La création d’une fiducie fait souvent partie du plan successoral . Toutefois, les évènements survenant au fil du temps peuvent modifier l’adéquation entre les modalités de celle-ci et les objectifs du constituant. On pourrait croire qu’il est facile de modifier ou de changer les modalités d’une fiducie pour régler un problème éventuel, mais il s’agit rarement d’une solution simple. La cause récente Eaton c. Eaton-Kent, 2013 ONSC 7985 (CanLII) nous le rappelle.
Le 18 décembre 1992, Harold Fishleigh (le constituant) a établi une fiducie au profit de ses enfants Diana et Wayne. Ceux-ci devaient en toucher le revenu net leur vie durant. Au décès du survivant des cobénéficiaires Wayne et Diana, le capital de la fiducie devait être divisé en deux parts égales au profit de leurs enfants respectifs, ce qui incluait les petits-enfants et arrière-petits-enfants.
Au moment de sa rédaction et de sa signature, le document de fiducie n’accordait pas au fiduciaire le pouvoir d’entamer le capital avant la liquidation de la fiducie, au décès des survivants de Diane et Wayne.

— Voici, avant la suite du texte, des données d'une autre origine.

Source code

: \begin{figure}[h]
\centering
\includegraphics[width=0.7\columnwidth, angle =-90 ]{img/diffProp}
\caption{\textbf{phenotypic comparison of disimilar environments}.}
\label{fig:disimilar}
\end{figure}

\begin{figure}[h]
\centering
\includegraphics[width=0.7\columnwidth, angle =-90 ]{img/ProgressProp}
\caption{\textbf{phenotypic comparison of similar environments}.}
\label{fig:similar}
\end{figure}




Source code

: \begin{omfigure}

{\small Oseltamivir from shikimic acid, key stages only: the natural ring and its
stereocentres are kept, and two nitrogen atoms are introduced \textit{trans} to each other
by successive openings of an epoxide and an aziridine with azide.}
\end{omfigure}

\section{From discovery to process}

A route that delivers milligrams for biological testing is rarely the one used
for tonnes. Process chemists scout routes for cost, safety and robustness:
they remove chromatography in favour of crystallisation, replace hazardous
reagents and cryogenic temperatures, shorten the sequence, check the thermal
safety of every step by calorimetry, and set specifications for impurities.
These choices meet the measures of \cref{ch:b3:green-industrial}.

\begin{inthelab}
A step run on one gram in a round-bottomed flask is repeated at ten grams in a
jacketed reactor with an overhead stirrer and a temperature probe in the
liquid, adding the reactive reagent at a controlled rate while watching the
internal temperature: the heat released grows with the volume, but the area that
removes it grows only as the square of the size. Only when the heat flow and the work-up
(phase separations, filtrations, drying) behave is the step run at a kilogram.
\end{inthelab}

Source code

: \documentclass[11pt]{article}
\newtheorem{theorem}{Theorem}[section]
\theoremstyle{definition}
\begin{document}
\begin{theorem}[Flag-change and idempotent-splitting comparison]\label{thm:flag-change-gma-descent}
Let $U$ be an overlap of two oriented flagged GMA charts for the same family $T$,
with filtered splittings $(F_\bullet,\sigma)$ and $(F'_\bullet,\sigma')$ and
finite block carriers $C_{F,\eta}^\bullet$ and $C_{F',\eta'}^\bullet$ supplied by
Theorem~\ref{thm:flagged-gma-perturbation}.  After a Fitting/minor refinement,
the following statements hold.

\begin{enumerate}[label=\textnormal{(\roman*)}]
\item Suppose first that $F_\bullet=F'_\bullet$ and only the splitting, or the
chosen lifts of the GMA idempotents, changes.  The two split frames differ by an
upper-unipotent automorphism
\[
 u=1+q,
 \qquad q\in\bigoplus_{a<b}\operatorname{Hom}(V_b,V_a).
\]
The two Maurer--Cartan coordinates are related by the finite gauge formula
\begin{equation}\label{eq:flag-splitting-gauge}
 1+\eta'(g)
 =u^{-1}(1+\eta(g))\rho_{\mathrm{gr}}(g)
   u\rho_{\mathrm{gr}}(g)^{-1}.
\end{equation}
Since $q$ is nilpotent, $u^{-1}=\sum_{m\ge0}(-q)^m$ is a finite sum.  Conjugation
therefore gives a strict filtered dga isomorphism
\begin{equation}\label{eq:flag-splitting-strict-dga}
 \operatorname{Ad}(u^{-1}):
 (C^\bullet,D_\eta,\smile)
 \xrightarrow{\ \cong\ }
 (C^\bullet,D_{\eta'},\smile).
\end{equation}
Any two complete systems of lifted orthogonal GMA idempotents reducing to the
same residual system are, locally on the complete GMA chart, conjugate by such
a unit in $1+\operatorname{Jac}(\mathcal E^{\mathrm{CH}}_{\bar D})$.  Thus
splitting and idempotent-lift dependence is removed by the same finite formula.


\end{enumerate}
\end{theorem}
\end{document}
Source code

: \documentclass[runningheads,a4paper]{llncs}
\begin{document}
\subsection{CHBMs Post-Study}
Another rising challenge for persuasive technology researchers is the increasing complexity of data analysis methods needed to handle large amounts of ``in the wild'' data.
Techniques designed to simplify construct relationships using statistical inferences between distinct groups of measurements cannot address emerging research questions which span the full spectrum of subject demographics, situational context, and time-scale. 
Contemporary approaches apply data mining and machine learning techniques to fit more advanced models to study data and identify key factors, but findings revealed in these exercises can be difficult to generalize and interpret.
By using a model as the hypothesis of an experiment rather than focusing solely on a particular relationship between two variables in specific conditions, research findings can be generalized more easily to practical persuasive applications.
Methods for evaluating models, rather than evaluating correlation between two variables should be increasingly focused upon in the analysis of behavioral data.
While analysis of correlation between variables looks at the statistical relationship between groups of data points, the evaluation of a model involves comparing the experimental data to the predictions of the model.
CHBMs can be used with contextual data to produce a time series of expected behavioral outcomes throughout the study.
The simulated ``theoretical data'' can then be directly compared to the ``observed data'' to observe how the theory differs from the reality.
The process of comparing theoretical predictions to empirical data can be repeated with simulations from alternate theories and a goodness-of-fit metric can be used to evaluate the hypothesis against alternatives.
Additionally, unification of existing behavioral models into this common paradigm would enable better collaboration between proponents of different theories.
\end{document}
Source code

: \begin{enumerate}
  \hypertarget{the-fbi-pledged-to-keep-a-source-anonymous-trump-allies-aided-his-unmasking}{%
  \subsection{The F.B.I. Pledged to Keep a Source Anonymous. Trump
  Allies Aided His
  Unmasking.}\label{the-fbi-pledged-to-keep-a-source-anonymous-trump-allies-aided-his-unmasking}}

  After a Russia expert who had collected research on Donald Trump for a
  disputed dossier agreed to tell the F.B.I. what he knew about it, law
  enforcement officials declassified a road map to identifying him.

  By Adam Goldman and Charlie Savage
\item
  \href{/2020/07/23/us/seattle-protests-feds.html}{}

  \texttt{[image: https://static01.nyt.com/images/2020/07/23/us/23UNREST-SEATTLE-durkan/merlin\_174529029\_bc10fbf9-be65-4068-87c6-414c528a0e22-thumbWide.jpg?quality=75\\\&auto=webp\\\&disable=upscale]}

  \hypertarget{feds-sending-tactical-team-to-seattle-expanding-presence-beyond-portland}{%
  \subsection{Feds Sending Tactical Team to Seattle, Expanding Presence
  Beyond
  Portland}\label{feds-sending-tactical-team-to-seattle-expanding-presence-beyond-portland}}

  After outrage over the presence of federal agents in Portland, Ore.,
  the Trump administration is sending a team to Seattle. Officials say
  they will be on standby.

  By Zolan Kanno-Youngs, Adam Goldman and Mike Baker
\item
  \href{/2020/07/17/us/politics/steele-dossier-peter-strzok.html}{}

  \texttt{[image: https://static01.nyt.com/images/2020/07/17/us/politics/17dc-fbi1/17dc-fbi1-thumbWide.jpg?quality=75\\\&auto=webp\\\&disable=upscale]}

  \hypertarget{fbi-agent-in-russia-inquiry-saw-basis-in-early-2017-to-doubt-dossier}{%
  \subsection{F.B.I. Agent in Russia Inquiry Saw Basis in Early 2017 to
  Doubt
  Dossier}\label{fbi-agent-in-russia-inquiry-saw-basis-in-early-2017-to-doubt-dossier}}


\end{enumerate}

Or, en vertu de la règle de disposition présumée après 21 ans applicable aux fiducies, au sens du paragraphe 104(4) de la Loi de l’impôt sur le revenu, un important gain en capital devait devenir assujetti à l’impôt en décembre 2013.
Une requête a été déposée à la Cour supérieure de l’Ontario en vue d’autoriser les fiduciaires à distribuer certaines actions aux bénéficiaires du capital de façon à leur permettre d’éviter l’important gain en capital. À cet égard, les comptables de la fiducie avaient obtenu une décision anticipée de l’Agence du revenu du Canada (ARC) indiquant que les propositions de restructuration et de distribution de l’actif de la fiducie, si elles devaient être approuvées par le tribunal, reporteraient l’imposition de l’actif de la fiducie au-delà de l’échéance de décembre 2013.
La requête était présentée avec l’assentiment de l’ensemble des bénéficiaires majeurs de la fiducie et de l’avocat des enfants, qui représentait les enfants mineurs et les bénéficiaires subsidiaires non encore nés. Un tuteur à l’instance nommé pour l’un des enfants adultes – frappé d’incapacité – avait aussi donné son accord.
Le tribunal a confirmé que la modification d’une fiducie sera approuvée is
(a) l’intention première du testateur est préservée dans le cadre de la modification proposée,
(b) la modification proposée est effectuée au profit d’un bénéficiaire mineur, non encore né, non désigné expressément ou frappé d’incapacité, et si
(c) un adulte prudent, motivé par un intérêt personnel raisonnable et ayant procédé à un examen rigoureux des attentes envers la proposition soumise et du risque qu’elle comporte, serait vraisemblablement disposé à accepter l’avantage qui en découlerait au nom de ceux pour qui le tribunal agit.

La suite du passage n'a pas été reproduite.